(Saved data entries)
>>>>

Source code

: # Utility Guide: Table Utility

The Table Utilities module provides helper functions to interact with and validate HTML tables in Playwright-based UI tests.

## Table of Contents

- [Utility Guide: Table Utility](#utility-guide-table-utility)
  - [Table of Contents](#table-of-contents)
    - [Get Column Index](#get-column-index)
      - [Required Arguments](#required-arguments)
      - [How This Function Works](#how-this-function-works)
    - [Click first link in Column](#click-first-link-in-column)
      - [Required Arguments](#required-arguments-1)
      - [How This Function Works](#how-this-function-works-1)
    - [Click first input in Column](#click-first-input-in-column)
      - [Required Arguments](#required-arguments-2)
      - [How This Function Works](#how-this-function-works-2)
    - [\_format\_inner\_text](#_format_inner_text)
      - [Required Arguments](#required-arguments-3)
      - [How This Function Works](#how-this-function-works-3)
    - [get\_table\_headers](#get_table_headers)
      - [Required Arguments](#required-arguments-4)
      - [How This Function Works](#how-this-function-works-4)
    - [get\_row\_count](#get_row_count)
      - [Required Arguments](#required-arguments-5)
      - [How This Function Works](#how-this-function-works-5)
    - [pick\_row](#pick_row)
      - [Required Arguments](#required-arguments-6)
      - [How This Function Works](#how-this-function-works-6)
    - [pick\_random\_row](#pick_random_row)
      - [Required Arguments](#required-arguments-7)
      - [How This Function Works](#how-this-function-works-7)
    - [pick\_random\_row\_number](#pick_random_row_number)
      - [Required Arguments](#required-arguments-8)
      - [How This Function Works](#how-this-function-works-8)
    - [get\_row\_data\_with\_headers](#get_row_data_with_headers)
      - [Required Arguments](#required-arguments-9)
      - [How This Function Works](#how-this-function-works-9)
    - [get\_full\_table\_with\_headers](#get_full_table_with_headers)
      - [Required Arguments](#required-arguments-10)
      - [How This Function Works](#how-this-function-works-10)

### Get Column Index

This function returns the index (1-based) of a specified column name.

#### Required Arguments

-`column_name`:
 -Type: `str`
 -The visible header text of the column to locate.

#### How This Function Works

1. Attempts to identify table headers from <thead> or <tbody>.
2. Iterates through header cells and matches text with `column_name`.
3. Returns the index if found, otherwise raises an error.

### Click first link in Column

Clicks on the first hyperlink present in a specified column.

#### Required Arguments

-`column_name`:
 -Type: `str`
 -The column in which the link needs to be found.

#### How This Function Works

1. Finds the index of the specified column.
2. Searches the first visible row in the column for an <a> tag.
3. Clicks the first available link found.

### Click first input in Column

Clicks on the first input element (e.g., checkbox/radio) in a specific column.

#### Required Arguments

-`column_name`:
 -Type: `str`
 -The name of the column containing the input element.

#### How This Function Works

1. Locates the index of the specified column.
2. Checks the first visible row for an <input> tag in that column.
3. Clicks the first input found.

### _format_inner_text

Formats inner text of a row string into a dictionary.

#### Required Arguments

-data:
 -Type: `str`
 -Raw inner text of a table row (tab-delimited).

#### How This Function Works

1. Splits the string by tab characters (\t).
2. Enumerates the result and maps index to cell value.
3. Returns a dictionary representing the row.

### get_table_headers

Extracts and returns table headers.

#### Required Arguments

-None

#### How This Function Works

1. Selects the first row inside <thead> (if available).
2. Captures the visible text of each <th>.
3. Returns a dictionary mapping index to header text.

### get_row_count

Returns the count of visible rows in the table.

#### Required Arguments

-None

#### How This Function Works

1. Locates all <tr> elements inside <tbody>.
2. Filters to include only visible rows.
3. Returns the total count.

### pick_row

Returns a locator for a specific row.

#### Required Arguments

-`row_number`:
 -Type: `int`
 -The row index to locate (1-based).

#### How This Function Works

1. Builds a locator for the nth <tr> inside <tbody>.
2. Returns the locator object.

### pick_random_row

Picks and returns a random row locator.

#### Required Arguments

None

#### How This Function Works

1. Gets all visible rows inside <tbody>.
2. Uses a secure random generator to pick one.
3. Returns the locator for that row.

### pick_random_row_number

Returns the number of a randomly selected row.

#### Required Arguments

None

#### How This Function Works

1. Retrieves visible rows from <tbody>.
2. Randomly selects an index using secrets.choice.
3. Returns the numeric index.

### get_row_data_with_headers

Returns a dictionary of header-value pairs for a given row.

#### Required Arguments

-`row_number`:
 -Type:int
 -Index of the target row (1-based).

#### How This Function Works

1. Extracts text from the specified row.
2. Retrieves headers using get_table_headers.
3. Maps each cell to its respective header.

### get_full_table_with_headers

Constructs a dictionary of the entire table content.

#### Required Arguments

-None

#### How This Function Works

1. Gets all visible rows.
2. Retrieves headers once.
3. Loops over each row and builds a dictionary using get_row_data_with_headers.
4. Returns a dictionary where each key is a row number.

<<<<
>>>>

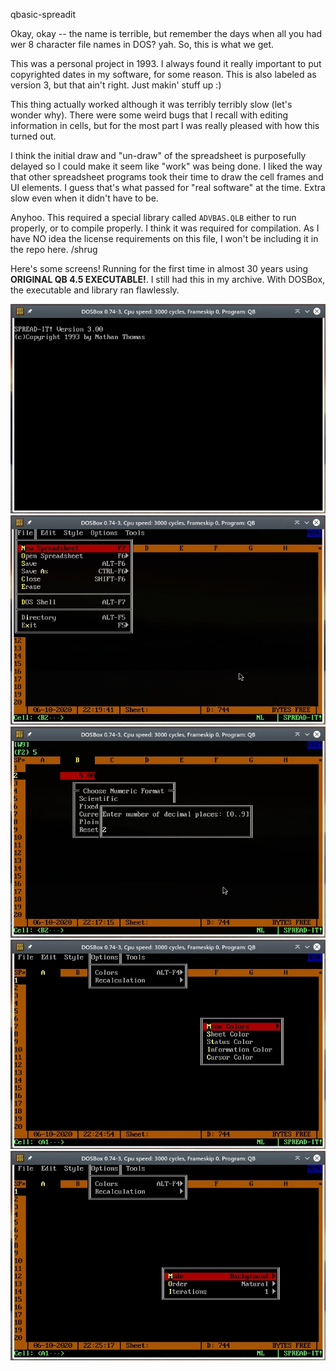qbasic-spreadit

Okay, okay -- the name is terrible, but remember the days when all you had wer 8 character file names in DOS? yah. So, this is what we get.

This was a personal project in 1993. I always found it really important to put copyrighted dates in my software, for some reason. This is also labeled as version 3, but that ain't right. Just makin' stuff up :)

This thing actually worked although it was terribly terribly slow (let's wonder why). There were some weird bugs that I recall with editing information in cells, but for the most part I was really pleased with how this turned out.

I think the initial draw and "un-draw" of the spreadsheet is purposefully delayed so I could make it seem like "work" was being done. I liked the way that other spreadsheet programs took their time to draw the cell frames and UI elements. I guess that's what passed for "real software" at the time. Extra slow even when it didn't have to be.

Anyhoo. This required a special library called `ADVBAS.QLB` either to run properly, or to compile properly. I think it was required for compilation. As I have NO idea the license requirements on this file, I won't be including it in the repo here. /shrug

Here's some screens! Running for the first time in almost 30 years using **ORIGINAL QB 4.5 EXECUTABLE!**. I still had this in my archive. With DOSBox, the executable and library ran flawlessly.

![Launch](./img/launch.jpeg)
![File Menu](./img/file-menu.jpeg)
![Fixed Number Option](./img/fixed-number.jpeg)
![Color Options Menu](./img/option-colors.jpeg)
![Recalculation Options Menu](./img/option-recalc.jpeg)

<<<<
>>>>

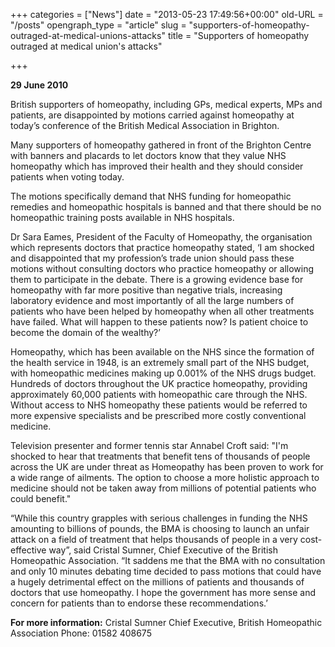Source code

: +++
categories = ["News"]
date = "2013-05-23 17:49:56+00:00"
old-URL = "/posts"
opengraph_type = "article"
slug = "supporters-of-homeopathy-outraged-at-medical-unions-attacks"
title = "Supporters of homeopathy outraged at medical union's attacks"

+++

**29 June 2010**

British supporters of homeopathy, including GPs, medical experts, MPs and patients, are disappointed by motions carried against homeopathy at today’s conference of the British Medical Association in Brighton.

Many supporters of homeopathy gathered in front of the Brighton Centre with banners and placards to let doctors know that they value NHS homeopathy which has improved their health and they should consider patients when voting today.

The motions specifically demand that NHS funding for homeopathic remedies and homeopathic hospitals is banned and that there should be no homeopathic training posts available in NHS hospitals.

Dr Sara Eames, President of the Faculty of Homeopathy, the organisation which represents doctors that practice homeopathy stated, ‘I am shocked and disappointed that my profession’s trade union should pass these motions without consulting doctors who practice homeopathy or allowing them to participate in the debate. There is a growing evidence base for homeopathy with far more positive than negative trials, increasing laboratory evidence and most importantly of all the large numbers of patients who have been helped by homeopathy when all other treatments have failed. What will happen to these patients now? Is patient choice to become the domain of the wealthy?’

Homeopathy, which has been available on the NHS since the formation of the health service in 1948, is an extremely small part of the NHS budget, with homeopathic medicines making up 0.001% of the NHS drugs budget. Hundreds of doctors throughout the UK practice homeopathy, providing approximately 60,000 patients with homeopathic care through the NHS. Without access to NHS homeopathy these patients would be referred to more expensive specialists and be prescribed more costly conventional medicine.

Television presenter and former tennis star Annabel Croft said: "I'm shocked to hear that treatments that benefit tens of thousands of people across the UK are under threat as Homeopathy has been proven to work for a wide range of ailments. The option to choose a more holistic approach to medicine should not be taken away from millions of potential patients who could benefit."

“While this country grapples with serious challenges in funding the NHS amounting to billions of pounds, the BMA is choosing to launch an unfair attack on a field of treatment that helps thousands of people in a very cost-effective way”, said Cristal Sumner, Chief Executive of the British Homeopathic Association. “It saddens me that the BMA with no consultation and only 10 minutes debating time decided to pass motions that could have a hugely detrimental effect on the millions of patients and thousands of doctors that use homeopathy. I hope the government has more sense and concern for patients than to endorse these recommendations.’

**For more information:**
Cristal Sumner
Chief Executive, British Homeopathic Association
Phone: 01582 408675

<<<<

(Activity)
All lines that hold the word "including" should be copied from the data.

(Written reply)
Anyhoo. This required a special library called `ADVBAS.QLB` either to run properly, or to compile properly. I think it was required for compilation. As I have NO idea the license requirements on this file, I won't be including it in the repo here. /shrug
British supporters of homeopathy, including GPs, medical experts, MPs and patients, are disappointed by motions carried against homeopathy at today’s conference of the British Medical Association in Brighton.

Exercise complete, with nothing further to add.